Proceedings under the Uniform Declaratory Judgments Act by Orie M. Karihor for decree declaring his rights under will of Terhan H. Kariher, deceased, etc. From the judgment, G. W. Johnson Limestone Company appeals. Reversed, with directions.
See, also, 131 A. 272.
Argued before MOSCHZISKER, C. J., and FRAZER, WALLING, SIMPSON, KEPHART, SADLER, and SCHAFFER, JJ.
W. W. Braham (of Aiken & Braham), of New Castle, for appellant.
C. H. Akens, of New Castle, for appellee.
MOSCHZISKER, C. J. This is a proceeding in the common pleas of Lawrence county under the Uniform Declaratory Judgments Act of June 18, 1923 (P. L. 840; Pa. St. Supp. 1924, §§ 12805a1 to 12805a16). Three persons, claiming to be absolute owners of mineral property in a certain farm, negotiated a lease, or sale in place, of the limestone underlying the surface. After terms were agreed on, the proposed lessee questioned the title of one of the lessors, claiming the latter had but a life estate; whereupon, the lessor petitioned the court below for a declaration as to his property rights. All persons having a possible interest were joined as respondents,
including certain alleged remaindermen and a trustee (Snyder's Est., 274 Pa. 574, 118 A. 609) appointed to represent other possible contingent remaindermen and persons who might in the future possess an alternative interest. The answers of three of the defendants, including the present appellant, denied the petitioner's absolute estate. The court below concluded that the petitioner possessed a fee absolute in an undivided one-third of the minerals in question, with the right to execute the proposed lease; whereupon the G. W. Johnson Limestone Company, the proposed lessee, filed this appeal.
In addition to attacking the legal correctness of the conclusion just stated, appellant raises the question of the constitutionality of the Declaratory Judgments Act; and, if this latter point is decided against it, then appellant questions the right of the court below to assume jurisdiction under the act, claiming that the orphans' court, and not the court of common pleas, was the proper tribunal for that purpose.
After briefly stating the salient facts of the case, we shall dispose of the above questions in their inverse order.

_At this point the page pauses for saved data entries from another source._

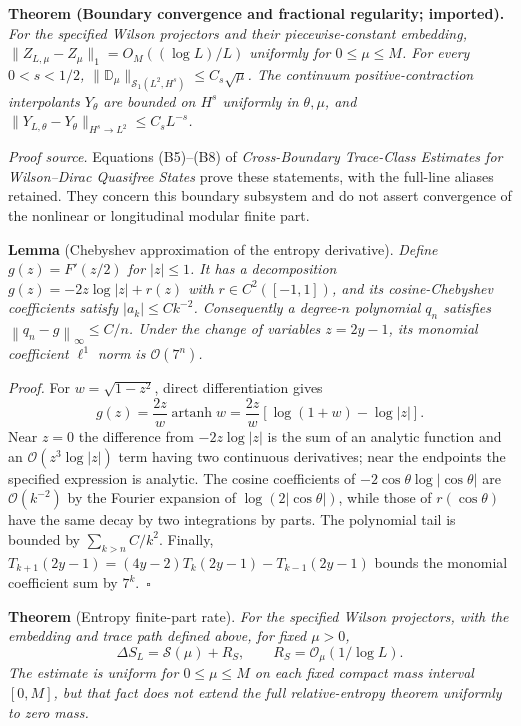 \documentclass[
  10pt,
  a4paper,
]{article}
\begin{document}
\textbf{Theorem (Boundary convergence and fractional regularity; imported).} \emph{For the specified Wilson projectors and their piecewise-constant embedding, \(\|Z_{L,\mu}-Z_\mu\|_1=O_M((\log L)/L)\) uniformly for \(0\le\mu\le M\). For every \(0<s<1/2\), \(\|\mathbb D_\mu\|_{\mathcal S_1(L^2,H^s)}\le C_s\sqrt\mu\). The continuum positive-contraction interpolants \(Y_\theta\) are bounded on \(H^s\) uniformly in \(\theta,\mu\), and \(\|Y_{L,\theta}-Y_\theta\|_{H^s\to L^2}\le C_sL^{-s}\).}

\emph{Proof source.} Equations (B5)--(B8) of \emph{Cross-Boundary Trace-Class Estimates for Wilson--Dirac Quasifree States} prove these statements, with the full-line aliases retained. They concern this boundary subsystem and do not assert convergence of the nonlinear or longitudinal modular finite part.

\label{lem:cheb}
\textbf{Lemma} (Chebyshev approximation of the entropy derivative). \emph{Define \(g(z)=F'(z/2)\) for \(|z|\le1\). It has a decomposition \(g(z)=-2z\log|z|+r(z)\) with \(r\in C^2([-1,1])\), and its cosine-Chebyshev coefficients satisfy \(|a_k|\le Ck^{-2}\). Consequently a degree-\(n\) polynomial \(q_n\) satisfies \(\left\lVert q_n-g\right\rVert_\infty\le C/n\). Under the change of variables \(z=2y-1\), its monomial coefficient \(\ell^1\) norm is \(\mathcal O(7^n)\).}

\emph{Proof.} For \(w=\sqrt{1-z^2}\), direct differentiation gives \[g(z)=\frac{2z}{w}\operatorname{artanh}w=\frac{2z}{w}[\log(1+w)-\log|z|].\] Near \(z=0\) the difference from \(-2z\log|z|\) is the sum of an analytic function and an \(\mathcal O(z^3\log|z|)\) term having two continuous derivatives; near the endpoints the specified expression is analytic. The cosine coefficients of \(-2\cos\theta\log|\cos\theta|\) are \(\mathcal O(k^{-2})\) by the Fourier expansion of \(\log(2|\cos\theta|)\), while those of \(r(\cos\theta)\) have the same decay by two integrations by parts. The polynomial tail is bounded by \(\sum_{k>n}C/k^2\). Finally, \(T_{k+1}(2y-1)=(4y-2)T_k(2y-1)-T_{k-1}(2y-1)\) bounds the monomial coefficient sum by \(7^k\).~\(\square\)

\label{thm:entropy}
\textbf{Theorem} (Entropy finite-part rate). \emph{For the specified Wilson projectors, with the embedding and trace path defined above, for fixed \(\mu>0\), \begin{equation}
\label{eq:entropy}
\Delta S_L=\mathcal S(\mu)+R_S,
\qquad R_S=\mathcal O_\mu(1/\log L).
\end{equation} The estimate is uniform for \(0\le\mu\le M\) on each fixed compact mass interval \([0,M]\), but that fact does not extend the full relative-entropy theorem uniformly to zero mass.}
\end{document}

Abigail Kariher owned a farm of 50 acres in Lawrence county, underlaid with limestone. On August 23, 1902, she leased the limestone to appellant company for a term of 20 years from January 1, 1903. No limestone was quarried or removed during the term, but the minimum royalty stipulated for in the lease was paid annually. The lease contained an "option to [the lessee] to take and receive a new lease of said premises." Abigail Kariher died, a widow, in 1904, intestate, and leaving, as her only descendants and sole heirs at law, three sons, John C. P. Kariher, Hiram Kariher, and Terhan H. Kariher. In 1909, Hiram and Terhan conveyed their respective undivided interests in the farm to their brother John, but each reserved his interest in the limestone, oil, and gas underlying the premises. In 1912, the three sons leased 25 acres of the farm for oil and gas purposes. Hiram died in 1922, testate, and his undivided one-third interest in the limestone passed to Bernard F. Kariher, his only child. John still lives and retains his one-third interest in the limestone. Terhan died August 20, 1920, leaving to survive him an only child, Orie M. Kariher, the appellee. The lease now in controversy was negotiated by Orie M. Kariher, claiming to be the owner in fee of an undivided one-third of the mineral rights in question, and by his uncle John O. Kariher, claiming another third, and his cousin Bernard F. Kariher, claiming the remaining third. No question is raised as to the absolute ownership of the two last mentioned persons, but that of Orie M. Kariher is questioned, as before stated.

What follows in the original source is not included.